We study the elastic Herglotz wave functions, which are entire solutions of the spectral Navier equation appearing in linearized elasticity theory with \(L^2\)-far-field patterns. We characterize in three-dimensions the set of these functions \({\varvec{\mathcal {W}}},\) as a closed subspace of a Hilbert space \({\varvec{\mathcal {H}}}\) of vector-valued functions such that they and their spherical gradients belong to a certain weighted \(L^2\) space.

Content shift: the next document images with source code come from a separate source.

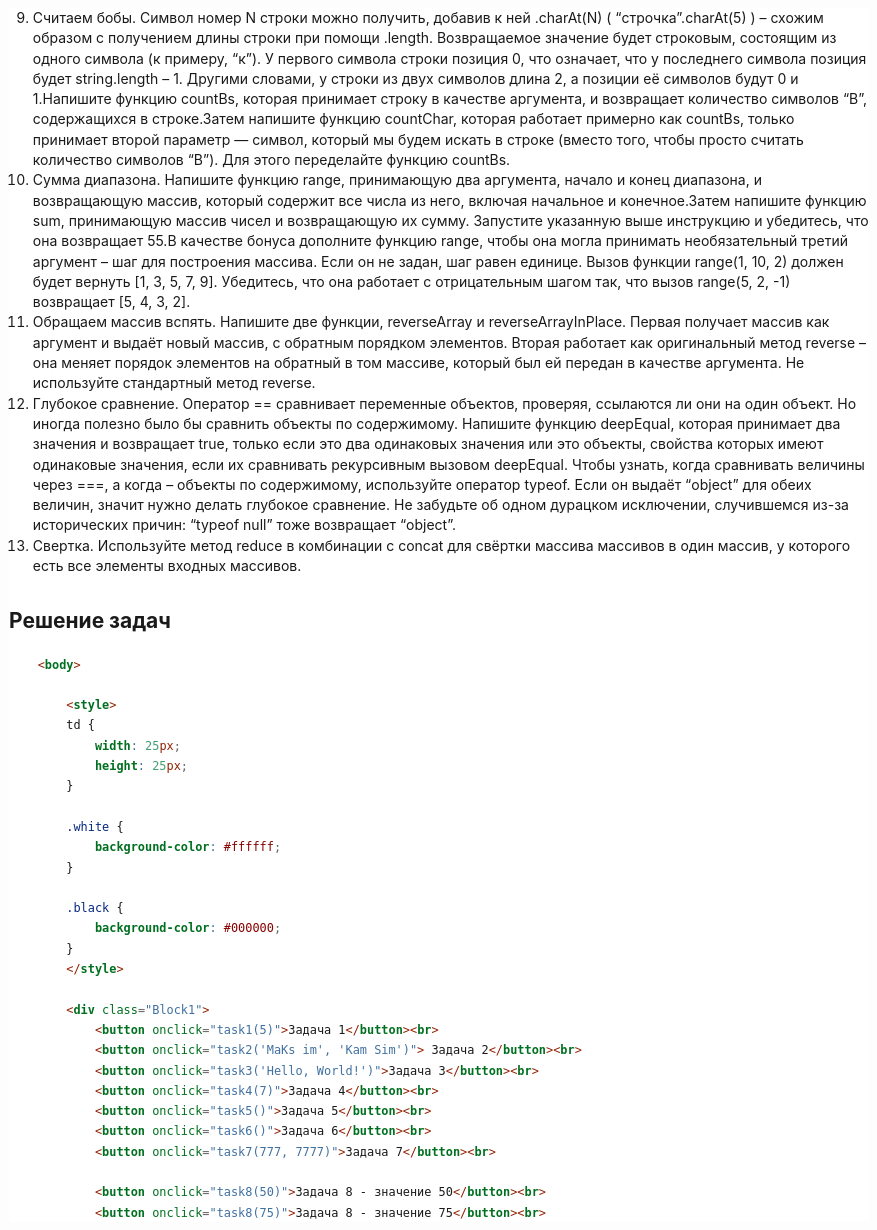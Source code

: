 9.	Считаем бобы. Символ номер N строки можно получить, добавив к ней .charAt(N) ( “строчка”.charAt(5) ) – схожим образом с получением длины строки при помощи .length. Возвращаемое значение будет строковым, состоящим из одного символа (к примеру, “к”). У первого символа строки позиция 0, что означает, что у последнего символа позиция будет string.length – 1. Другими словами, у строки из двух символов длина 2, а позиции её символов будут 0 и 1.Напишите функцию countBs, которая принимает строку в качестве аргумента, и возвращает количество символов “B”, содержащихся в строке.Затем напишите функцию countChar, которая работает примерно как countBs, только принимает второй параметр — символ, который мы будем искать в строке (вместо того, чтобы просто считать количество символов “B”). Для этого переделайте функцию countBs.
10.	Сумма диапазона.  Напишите функцию range, принимающую два аргумента, начало и конец диапазона, и возвращающую массив, который содержит все числа из него, включая начальное и конечное.Затем напишите функцию sum, принимающую массив чисел и возвращающую их сумму. Запустите указанную выше инструкцию и убедитесь, что она возвращает 55.В качестве бонуса дополните функцию range, чтобы она могла принимать необязательный третий аргумент – шаг для построения массива. Если он не задан, шаг равен единице. Вызов функции range(1, 10, 2) должен будет вернуть [1, 3, 5, 7, 9]. Убедитесь, что она работает с отрицательным шагом так, что вызов range(5, 2, -1) возвращает [5, 4, 3, 2].
11.	Обращаем массив вспять. Напишите две функции, reverseArray и reverseArrayInPlace. Первая получает массив как аргумент и выдаёт новый массив, с обратным порядком элементов. Вторая работает как оригинальный метод reverse – она меняет порядок элементов на обратный в том массиве, который был ей передан в качестве аргумента. Не используйте стандартный метод reverse.
12.	Глубокое сравнение. Оператор == сравнивает переменные объектов, проверяя, ссылаются ли они на один объект. Но иногда полезно было бы сравнить объекты по содержимому. Напишите функцию deepEqual, которая принимает два значения и возвращает true, только если это два одинаковых значения или это объекты, свойства которых имеют одинаковые значения, если их сравнивать рекурсивным вызовом deepEqual. Чтобы узнать, когда сравнивать величины через ===, а когда – объекты по содержимому, используйте оператор typeof. Если он выдаёт “object” для обеих величин, значит нужно делать глубокое сравнение. Не забудьте об одном дурацком исключении, случившемся из-за исторических причин: “typeof null” тоже возвращает “object”.
13.	Свертка. Используйте метод reduce в комбинации с concat для свёртки массива массивов в один массив, у которого есть все элементы входных массивов.





<h2>Решение задач</h2>

```html
	<body>

		<style>
		td {
			width: 25px;
			height: 25px;
		}

		.white {
			background-color: #ffffff;
		}

		.black {
			background-color: #000000;
		}
		</style>
		
		<div class="Block1">
			<button onclick="task1(5)">Задача 1</button><br>
			<button onclick="task2('MaKs im', 'Kam Sim')"> Задача 2</button><br>
			<button onclick="task3('Hello, World!')">Задача 3</button><br>
			<button onclick="task4(7)">Задача 4</button><br>
			<button onclick="task5()">Задача 5</button><br>
			<button onclick="task6()">Задача 6</button><br>	
			<button onclick="task7(777, 7777)">Задача 7</button><br>

			<button onclick="task8(50)">Задача 8 - значение 50</button><br>
			<button onclick="task8(75)">Задача 8 - значение 75</button><br>
```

This allows us to prove that \({\varvec{\mathcal {W}}}\) is a reproducing kernel Hilbert space and to calculate the reproducing kernel. Finally, we outline the proof for the two-dimensional case and give the corresponding reproducing kernel.

中文翻译：

---

复制内核以实现弹性Herglotz功能

我们研究了弹性Herglotz波函数，它是线性弹性理论中以\（L ^ 2 \） -远场模式出现的频谱Navier方程的完整解。我们将这些函数\（{\ varvec {\ mathcal {W}}}，\）的三个维度描述为希尔伯特空间\（{\ varvec {\ mathcal {H}}} \）的封闭子空间向量值函数的集合，使得它们及其球形渐变属于某个加权\（L ^ 2 \）空间。这使我们能够证明\（{\ varvec {\ mathcal {W}}} \）是一个再生内核Hilbert空间，并计算出该再生内核。最后，我们概述了二维情况的证明，并给出了相应的复制内核。